*EXERCISE REQUIREMENTS*.
In the records below, find each line with "more" and copy it.

*RECORDS FOR PROCESSING*.
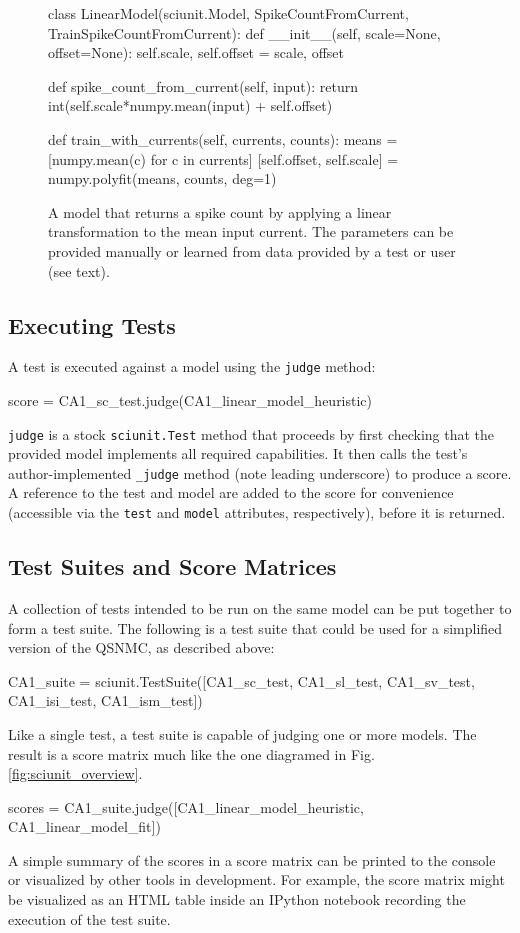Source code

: \documentclass{frontiersSCNS}
\let\verbx\lstinline
\begin{document}
\begin{figure}
\begin{python}
class LinearModel(sciunit.Model, SpikeCountFromCurrent, 
    TrainSpikeCountFromCurrent):
  def __init__(self, scale=None, offset=None): 
    self.scale, self.offset = scale, offset
    
  def spike_count_from_current(self, input):
    return int(self.scale*numpy.mean(input) + self.offset)

  def train_with_currents(self, currents, counts):
    means = [numpy.mean(c) for c in currents]
    [self.offset, self.scale] = numpy.polyfit(means, counts, deg=1)    
\end{python}
\vspace{-15px}
\caption{A model that returns a spike count by applying a linear transformation to the mean input current. The parameters can be provided manually or learned from data provided by a test or user (see text).}
\label{fig:simple_model}
\vspace{-10px}
\end{figure}

\subsection{Executing Tests} A test is executed against a model using the \verbx{judge} method:
\begin{python}
score = CA1_sc_test.judge(CA1_linear_model_heuristic)
\end{python}

\verbx{judge} is a stock \verbx{sciunit.Test} method that proceeds by first checking that the provided model implements all required capabilities. It then calls the test's author-implemented \verbx{_judge} method (note leading underscore) to produce a score. A reference to the test and model are added to the score for convenience (accessible via the \verbx{test} and \verbx{model} attributes, respectively), before it is returned.

\subsection{Test Suites and Score Matrices} A collection of tests intended to be run on the same model can be put together to form a test suite.
The following is a test suite that could be used for a simplified version of the QSNMC, as described above:  
\begin{python}
CA1_suite = sciunit.TestSuite([CA1_sc_test, CA1_sl_test, CA1_sv_test, CA1_isi_test, CA1_ism_test])
\end{python}
Like a single test, a test suite is capable of judging one or more models. The result is a score matrix much like the one diagramed in Fig. \ref{fig:sciunit_overview}.
\begin{python}
scores = CA1_suite.judge([CA1_linear_model_heuristic, CA1_linear_model_fit])
\end{python}
A simple summary of the scores in a score matrix can be printed to the console or visualized by other tools in development.  For example, the score matrix might be visualized as an HTML table inside an IPython notebook recording the execution of the test suite.  
\end{document}
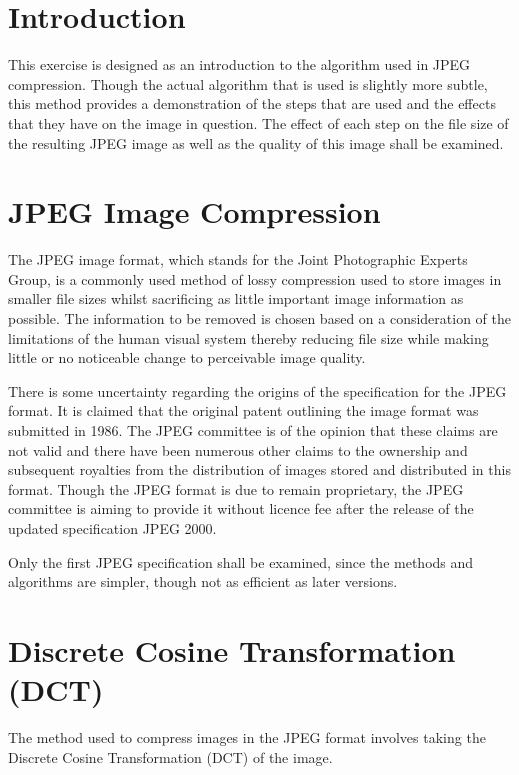 
\section{Introduction} %
\label{sec:introduction}
This exercise is designed as an introduction to the algorithm used in JPEG compression. Though the actual algorithm that is used is slightly more subtle, this method provides a demonstration of the steps that are used and the effects that they have on the image in question. The effect of each step on the file size of the resulting JPEG image as well as the quality of this image shall be examined.

\section{JPEG Image Compression} %
\label{sec:jpeg_image_compression}
The JPEG image format, which stands for the Joint Photographic Experts Group, is a commonly used method of lossy compression used to store images in smaller file sizes whilst sacrificing as little important image information as possible. The information to be removed is chosen based on a consideration of the limitations of the human visual system thereby reducing file size while making little or no noticeable change to perceivable image quality.

There is some uncertainty regarding the origins of the specification for the JPEG format. It is claimed that the original patent outlining the image format was submitted in 1986. The JPEG committee is of the opinion that these claims are not valid and there have been numerous other claims to the ownership and subsequent royalties from the distribution of images stored and distributed in this format. Though the JPEG format is due to remain proprietary, the JPEG committee is aiming to provide it without licence fee after the release of the updated specification JPEG 2000.

Only the first JPEG specification shall be examined, since the methods and algorithms are simpler, though not as efficient as later versions.

\section{Discrete Cosine Transformation (DCT)} %
\label{sec:discrete_cosine_transformation_}
The method used to compress images in the JPEG format involves taking the Discrete Cosine Transformation (DCT) of the image. 

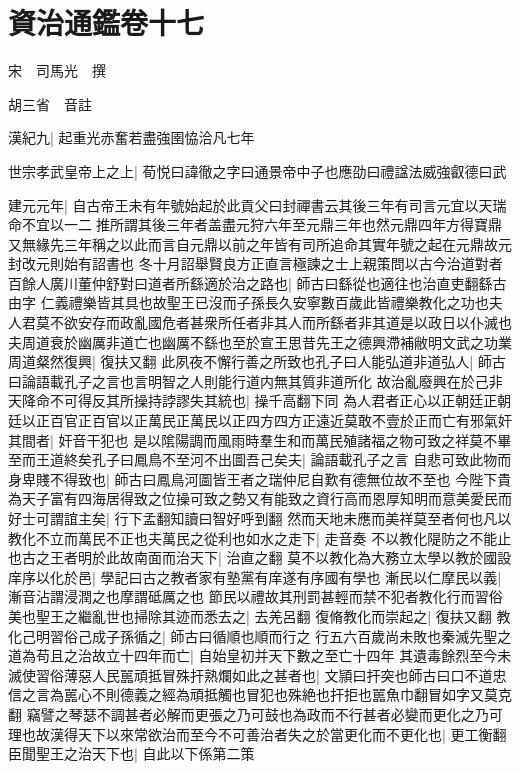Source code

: \chapter{資治通鑑卷十七}
宋　司馬光　撰

胡三省　音註

漢紀九|{
	起重光赤奮若盡強圉恊洽凡七年}


世宗孝武皇帝上之上|{
	荀悦曰諱徹之字曰通景帝中子也應劭曰禮諡法威強叡德曰武}


建元元年|{
	自古帝王未有年號始起於此貢父曰封禪書云其後三年有司言元宜以天瑞命不宜以一二推所謂其後三年者盖盡元狩六年至元鼎三年也然元鼎四年方得寶鼎又無緣先三年稱之以此而言自元鼎以前之年皆有司所追命其實年號之起在元鼎故元封改元則始有詔書也}
冬十月詔舉賢良方正直言極諫之士上親策問以古今治道對者百餘人廣川董仲舒對曰道者所繇適於治之路也|{
	師古曰繇從也適往也治直吏翻繇古由字}
仁義禮樂皆其具也故聖王已沒而子孫長久安寧數百歲此皆禮樂教化之功也夫人君莫不欲安存而政亂國危者甚衆所任者非其人而所繇者非其道是以政日以仆滅也夫周道衰於幽厲非道亡也幽厲不繇也至於宣王思昔先王之德興滯補敝明文武之功業周道粲然復興|{
	復扶又翻}
此夙夜不懈行善之所致也孔子曰人能弘道非道弘人|{
	師古曰論語載孔子之言也言明智之人則能行道内無其質非道所化}
故治亂廢興在於己非天降命不可得反其所操持誖謬失其統也|{
	操千高翻下同}
為人君者正心以正朝廷正朝廷以正百官正百官以正萬民正萬民以正四方四方正遠近莫敢不壹於正而亡有邪氣奸其間者|{
	奸音干犯也}
是以隂陽調而風雨時羣生和而萬民殖諸福之物可致之祥莫不畢至而王道終矣孔子曰鳳鳥不至河不出圖吾己矣夫|{
	論語載孔子之言}
自悲可致此物而身卑賤不得致也|{
	師古曰鳳鳥河圖皆王者之瑞仲尼自歎有德無位故不至也}
今陛下貴為天子富有四海居得致之位操可致之勢又有能致之資行高而恩厚知明而意美愛民而好士可謂誼主矣|{
	行下孟翻知讀曰智好呼到翻}
然而天地未應而美祥莫至者何也凡以教化不立而萬民不正也夫萬民之從利也如水之走下|{
	走音奏}
不以教化隄防之不能止也古之王者明於此故南面而治天下|{
	治直之翻}
莫不以教化為大務立太學以教於國設庠序以化於邑|{
	學記曰古之教者家有塾黨有庠遂有序國有學也}
漸民以仁摩民以義|{
	漸音沾謂浸潤之也摩謂砥厲之也}
節民以禮故其刑罰甚輕而禁不犯者教化行而習俗美也聖王之繼亂世也掃除其迹而悉去之|{
	去羌呂翻}
復脩教化而崇起之|{
	復扶又翻}
教化己明習俗己成子孫循之|{
	師古曰循順也順而行之}
行五六百歲尚未敗也秦滅先聖之道為苟且之治故立十四年而亡|{
	自始皇初并天下數之至亡十四年}
其遺毒餘烈至今未滅使習俗薄惡人民嚚頑抵冒殊扞熟爛如此之甚者也|{
	文頴曰扞突也師古曰口不道忠信之言為嚚心不則德義之經為頑抵觸也冒犯也殊絶也扞拒也嚚魚巾翻冒如字又莫克翻}
竊譬之琴瑟不調甚者必解而更張之乃可鼓也為政而不行甚者必變而更化之乃可理也故漢得天下以來常欲治而至今不可善治者失之於當更化而不更化也|{
	更工衡翻}
臣聞聖王之治天下也|{
	自此以下係第二策}
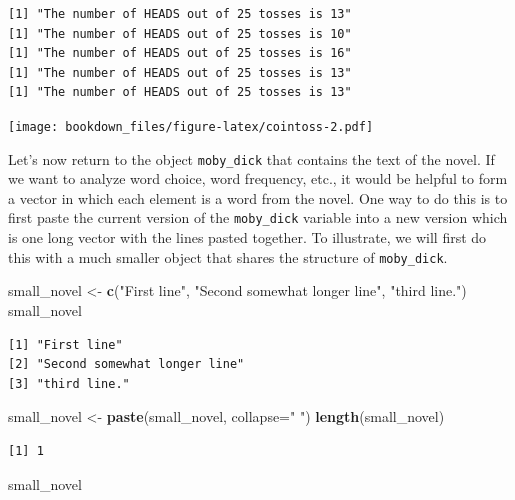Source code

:\documentclass[
]{krantz}
\makeatletter
\newenvironment{Shaded}{\begin{snugshade}}{\end{snugshade}}
\newcommand{\DataTypeTok}[1]{\textcolor[rgb]{0.27,0.27,0.27}{#1}}
\newcommand{\KeywordTok}[1]{\textcolor[rgb]{0.27,0.27,0.27}{\textbf{#1}}}
\newcommand{\NormalTok}[1]{#1}
\newcommand{\StringTok}[1]{\textcolor[rgb]{0.5,0.5,0.5}{#1}}
\newenvironment{kframe}{%
\medskip{}
\setlength{\fboxsep}{.8em}
 \def\at@end@of@kframe{}%
 \ifinner\ifhmode%
  \def\at@end@of@kframe{\end{minipage}}%
  \begin{minipage}{\columnwidth}%
 \fi\fi%
 \def\FrameCommand##1{\hskip\@totalleftmargin \hskip-\fboxsep
 \colorbox{shadecolor}{##1}\hskip-\fboxsep
     \hskip-\linewidth \hskip-\@totalleftmargin \hskip\columnwidth}%
 \MakeFramed {\advance\hsize-\width
   \@totalleftmargin\z@ \linewidth\hsize
   \@setminipage}}%
 {\par\unskip\endMakeFramed%
 \at@end@of@kframe}
\renewenvironment{Shaded}{\begin{kframe}}{\end{kframe}}
\makeatother
\begin{document}
\begin{verbatim}
[1] "The number of HEADS out of 25 tosses is 13"
[1] "The number of HEADS out of 25 tosses is 10"
[1] "The number of HEADS out of 25 tosses is 16"
[1] "The number of HEADS out of 25 tosses is 13"
[1] "The number of HEADS out of 25 tosses is 13"
\end{verbatim}

\texttt{[image: bookdown\_files/figure-latex/cointoss-2.pdf]}

Let's now return to the object \texttt{moby\_dick} that contains the text of the novel. If we want to analyze word choice, word frequency, etc., it would be helpful to form a vector in which each element is a word from the novel. One way to do this is to first paste the current version of the \texttt{moby\_dick} variable into a new version which is one long vector with the lines pasted together. To illustrate, we will first do this with a much smaller object that shares the structure of \texttt{moby\_dick}.

\begin{Shaded}
\begin{Highlighting}[]
\NormalTok{small\_novel \textless{}{-}}\StringTok{ }\KeywordTok{c}\NormalTok{(}\StringTok{"First line"}\NormalTok{, }\StringTok{"Second somewhat longer line"}\NormalTok{, }
                 \StringTok{"third line."}\NormalTok{)}
\NormalTok{small\_novel}
\end{Highlighting}
\end{Shaded}

\begin{verbatim}
[1] "First line"                 
[2] "Second somewhat longer line"
[3] "third line."                
\end{verbatim}

\begin{Shaded}
\begin{Highlighting}[]
\NormalTok{small\_novel \textless{}{-}}\StringTok{ }\KeywordTok{paste}\NormalTok{(small\_novel, }\DataTypeTok{collapse=}\StringTok{" "}\NormalTok{)}
\KeywordTok{length}\NormalTok{(small\_novel)}
\end{Highlighting}
\end{Shaded}

\begin{verbatim}
[1] 1
\end{verbatim}

\begin{Shaded}
\begin{Highlighting}[]
\NormalTok{small\_novel}
\end{Highlighting}
\end{Shaded}
\end{document}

*OUTPUT BELOW*.
Like a single test, a test suite is capable of judging one or more models. The result is a score matrix much like the one diagramed in Fig. \ref{fig:sciunit_overview}.
This exercise is designed as an introduction to the algorithm used in JPEG compression. Though the actual algorithm that is used is slightly more subtle, this method provides a demonstration of the steps that are used and the effects that they have on the image in question. The effect of each step on the file size of the resulting JPEG image as well as the quality of this image shall be examined.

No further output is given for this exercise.